All at once an anguished cry rang out. Louder than the klaxon, louder than the crowd, louder even than the shrieking shrykes. ‘Spatch!’ roared the voice.
It was the huge sky pirate with the eye-patch. He crouched down beside the companion who, only a moment before, had been on his shoulders. Now he was dead. A single crossbow bolt had shattered one of the half-moons of his glasses and lodged itself behind his eye.
‘Oh, Spatch, my friend,’ he wailed. ‘Spatch!’
‘Come, Logg.’ It was the captain himself. He laid a hand on the sky pirate’s shoulder. ‘There is nothing more we can do for him. We must leave before the rest of us taste the shrykes’ weapons.’
‘I’m not leaving Spatch here,’ came the belligerent reply as he hoisted the limp body up onto his massive shoulders. ‘He deserves a proper burial, so he does.’
‘As you wish,’ said Vulpoon. He raised his head and looked round at the expectant sky pirates, all waiting for his command. ‘What are you waiting for, you mangy mire-rats? Let’s get out of here!’
As one, the sky pirates turned on their heels – only to find their escape route cut off. The shryke guards had surrounded the landing on all sides and were closing in. The sky pirates had no choice but to fight.
‘Forget what I said!’ Vulpoon roared. ‘ATTACK!’
The air abruptly shook with an explosion of noise as the sky pirates and the shrykes fell on one another. The shrykes swung their bone-flails, and fought with beak and claw, crossbow and evil spiked scythes. The pirates battled back with cutlass and pike and baked mire-mud slingshots that hissed like angry hover worms as they cut through the air.

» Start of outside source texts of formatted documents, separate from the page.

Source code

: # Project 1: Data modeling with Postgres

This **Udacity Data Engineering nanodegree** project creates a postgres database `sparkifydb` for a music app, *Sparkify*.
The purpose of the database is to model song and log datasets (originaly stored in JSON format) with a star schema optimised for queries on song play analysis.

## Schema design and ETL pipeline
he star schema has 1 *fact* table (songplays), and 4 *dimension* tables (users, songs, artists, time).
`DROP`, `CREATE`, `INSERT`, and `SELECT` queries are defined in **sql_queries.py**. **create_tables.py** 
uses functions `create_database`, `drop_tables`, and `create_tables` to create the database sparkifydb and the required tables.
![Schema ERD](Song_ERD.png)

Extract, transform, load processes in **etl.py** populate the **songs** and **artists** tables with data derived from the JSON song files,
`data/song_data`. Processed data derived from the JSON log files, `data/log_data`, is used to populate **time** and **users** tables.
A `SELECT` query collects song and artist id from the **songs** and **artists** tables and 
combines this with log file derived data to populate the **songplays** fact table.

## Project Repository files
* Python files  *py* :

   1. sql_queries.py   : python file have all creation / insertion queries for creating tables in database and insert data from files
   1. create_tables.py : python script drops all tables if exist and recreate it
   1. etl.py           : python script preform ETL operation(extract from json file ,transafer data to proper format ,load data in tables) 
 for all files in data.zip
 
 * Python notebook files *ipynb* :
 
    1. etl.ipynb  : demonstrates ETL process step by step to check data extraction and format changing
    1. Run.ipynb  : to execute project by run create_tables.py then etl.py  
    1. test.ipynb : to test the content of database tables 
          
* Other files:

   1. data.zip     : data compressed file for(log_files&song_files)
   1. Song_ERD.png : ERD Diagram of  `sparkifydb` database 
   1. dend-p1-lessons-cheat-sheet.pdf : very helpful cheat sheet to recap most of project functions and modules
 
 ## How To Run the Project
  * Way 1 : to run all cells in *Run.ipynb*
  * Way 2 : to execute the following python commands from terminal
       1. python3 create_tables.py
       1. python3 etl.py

The fight was short and vicious.
A crossbow bolt whistled past Rook’s ear. He came to his senses, wild excitement turning to cold, stomach-churning fear. He flung himself behind an upturned cart, its cargo of heavy stone jars strewn around it.
In front of him two sky pirates – one tall and thin, one short and portly – stood back to back, battling with two shrykes. The pirates’ swords glinted and clanged. The shrykes’ claws flashed, their beaks gnashed. It looked as if the sky pirates were tiring when – as if to so
me un spoken command – both of them lunged forwards. Their attackers were skewered simultaneously. The sky pirates withdrew their swords and turned to face a fresh onslaught.

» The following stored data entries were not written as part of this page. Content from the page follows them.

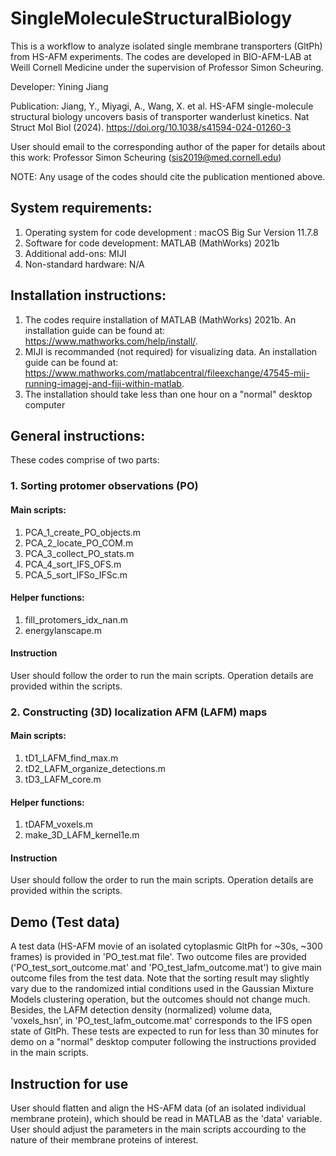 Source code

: # SingleMoleculeStructuralBiology
This is a workflow to analyze isolated single membrane transporters (GltPh) from HS-AFM experiments. The codes are developed in BIO-AFM-LAB at Weill Cornell Medicine under the supervision of Professor Simon Scheuring.

Developer: Yining Jiang

Publication: Jiang, Y., Miyagi, A., Wang, X. et al. HS-AFM single-molecule structural biology uncovers basis of transporter wanderlust kinetics. Nat Struct Mol Biol (2024). https://doi.org/10.1038/s41594-024-01260-3

User should email to the corresponding author of the paper for details about this work: Professor Simon Scheuring (sis2019@med.cornell.edu)

NOTE: Any usage of the codes should cite the publication mentioned above.

## System requirements:
1. Operating system for code development : macOS Big Sur Version 11.7.8
2. Software for code development: MATLAB (MathWorks) 2021b
3. Additional add-ons: MIJI
4. Non-standard hardware: N/A

## Installation instructions: 
1. The codes require installation of MATLAB (MathWorks) 2021b. An installation guide can be found at: https://www.mathworks.com/help/install/.
2. MIJI is recommanded (not required) for visualizing data. An installation guide can be found at: https://www.mathworks.com/matlabcentral/fileexchange/47545-mij-running-imagej-and-fiji-within-matlab.
3. The installation should take less than one hour on a "normal" desktop computer

## General instructions:
These codes comprise of two parts:
### 1. Sorting protomer observations (PO)
#### Main scripts:
1. PCA_1_create_PO_objects.m
2. PCA_2_locate_PO_COM.m
3. PCA_3_collect_PO_stats.m
4. PCA_4_sort_IFS_OFS.m
5. PCA_5_sort_IFSo_IFSc.m
#### Helper functions:
1. fill_protomers_idx_nan.m
2. energylanscape.m

#### Instruction
User should follow the order to run the main scripts. Operation details are provided within the scripts.

### 2. Constructing (3D) localization AFM (LAFM) maps
#### Main scripts:
1. tD1_LAFM_find_max.m
2. tD2_LAFM_organize_detections.m
3. tD3_LAFM_core.m

#### Helper functions:
1. tDAFM_voxels.m
2. make_3D_LAFM_kernel1e.m

#### Instruction
User should follow the order to run the main scripts. Operation details are provided within the scripts.

## Demo (Test data)
A test data (HS-AFM movie of an isolated cytoplasmic GltPh for ~30s, ~300 frames) is provided in 'PO_test.mat file'. Two outcome files are provided ('PO_test_sort_outcome.mat' and 'PO_test_lafm_outcome.mat') to give main outcome files from the test data. Note that the sorting result may slightly vary due to the randomized intial conditions used in the Gaussian Mixture Models clustering operation, but the outcomes should not change much. Besides, the LAFM detection density (normalized) volume data, 'voxels_hsn', in 'PO_test_lafm_outcome.mat' corresponds to the IFS open state of GltPh. 
These tests are expected to run for less than 30 minutes for demo on a "normal" desktop computer following the instructions provided in the main scripts.

## Instruction for use
User should flatten and align the HS-AFM data (of an isolated individual membrane protein), which should be read in MATLAB as the 'data' variable. User should adjust the parameters in the main scripts accourding to the nature of their membrane proteins of interest.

There were dead shrykes everywhere, but those who fell were instantly replaced by more of the frenzied bird-creatures, answering the klaxon-call and streaming down the Great Mire Road.

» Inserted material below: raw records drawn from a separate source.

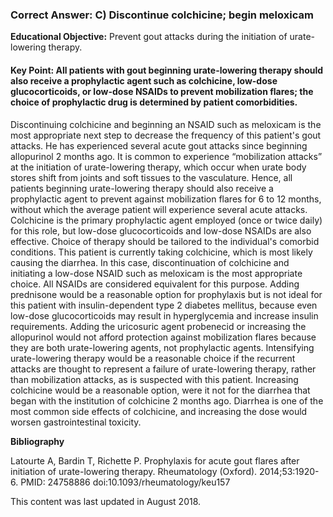
### Correct Answer: C) Discontinue colchicine; begin meloxicam 

**Educational Objective:** Prevent gout attacks during the initiation of urate-lowering therapy.

#### **Key Point:** All patients with gout beginning urate-lowering therapy should also receive a prophylactic agent such as colchicine, low-dose glucocorticoids, or low-dose NSAIDs to prevent mobilization flares; the choice of prophylactic drug is determined by patient comorbidities.

Discontinuing colchicine and beginning an NSAID such as meloxicam is the most appropriate next step to decrease the frequency of this patient's gout attacks. He has experienced several acute gout attacks since beginning allopurinol 2 months ago. It is common to experience “mobilization attacks” at the initiation of urate-lowering therapy, which occur when urate body stores shift from joints and soft tissues to the vasculature. Hence, all patients beginning urate-lowering therapy should also receive a prophylactic agent to prevent against mobilization flares for 6 to 12 months, without which the average patient will experience several acute attacks. Colchicine is the primary prophylactic agent employed (once or twice daily) for this role, but low-dose glucocorticoids and low-dose NSAIDs are also effective. Choice of therapy should be tailored to the individual's comorbid conditions. This patient is currently taking colchicine, which is most likely causing the diarrhea. In this case, discontinuation of colchicine and initiating a low-dose NSAID such as meloxicam is the most appropriate choice. All NSAIDs are considered equivalent for this purpose.
Adding prednisone would be a reasonable option for prophylaxis but is not ideal for this patient with insulin-dependent type 2 diabetes mellitus, because even low-dose glucocorticoids may result in hyperglycemia and increase insulin requirements.
Adding the uricosuric agent probenecid or increasing the allopurinol would not afford protection against mobilization flares because they are both urate-lowering agents, not prophylactic agents. Intensifying urate-lowering therapy would be a reasonable choice if the recurrent attacks are thought to represent a failure of urate-lowering therapy, rather than mobilization attacks, as is suspected with this patient.
Increasing colchicine would be a reasonable option, were it not for the diarrhea that began with the institution of colchicine 2 months ago. Diarrhea is one of the most common side effects of colchicine, and increasing the dose would worsen gastrointestinal toxicity.

**Bibliography**

Latourte A, Bardin T, Richette P. Prophylaxis for acute gout flares after initiation of urate-lowering therapy. Rheumatology (Oxford). 2014;53:1920-6. PMID: 24758886 doi:10.1093/rheumatology/keu157

This content was last updated in August 2018.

‘Take the balustrades!’ Rook heard Vulpoon bellow, and looked round to see the sky pirate captain fighting off two shrykes at the same time. ‘And keep them,’ he grunted as first one, then the other shryke fell lifeless to the ground. ‘We all leave together,’ Vulpoon cried. ‘When I give the word.’
Just then Rook saw the flash of crimson and yellow feathers as a tall, muscular shryke guard emerged from the shadows behind Vulpoon. She was wearing a gleaming breast-plate and a plumed helmet. A spiked scythe was raised above her head.
‘Captain!’ screamed Rook, leaping to his feet.
Just in time, the sky pirate captain dodged sharply to his left. The scythe struck the wooden boards and stuck fast. Vulpoon swung his heavy cutlass. With an ear-piercing screech, the shryke hawked and spat. A glistening boll of saliva flew through the air and splattered into his face. Crying out in disgust, Vulpoon staggered backwards in the direction of the cart.
Rook gasped with surprise. This was no ordinary shryke guard, he realized. With her bright plumage and her stature, she must be one of the elite Shryke Sisterhood.
‘Deadbolt Vulpoon!’ the shryke-sister screeched, as she advanced towards him in a hissing whirr of bared talons. ‘The great Deadbolt Vulpoon! Let’s see how great you are now!’
Vulpoon was dazed and half-blinded. The shryke-sister contemptuously knocked his sword away. Then, balancing on one clawed foot, she slashed at his arm with the other.
‘I’ll rip out your heart!’ she shrieked. ‘And devour it!’
There was blood seeping through the sleeve of Vulpoon’s jacket and dripping down the hand which clasped his sword. The sky pirate slumped to his knees in front of the upturned cart.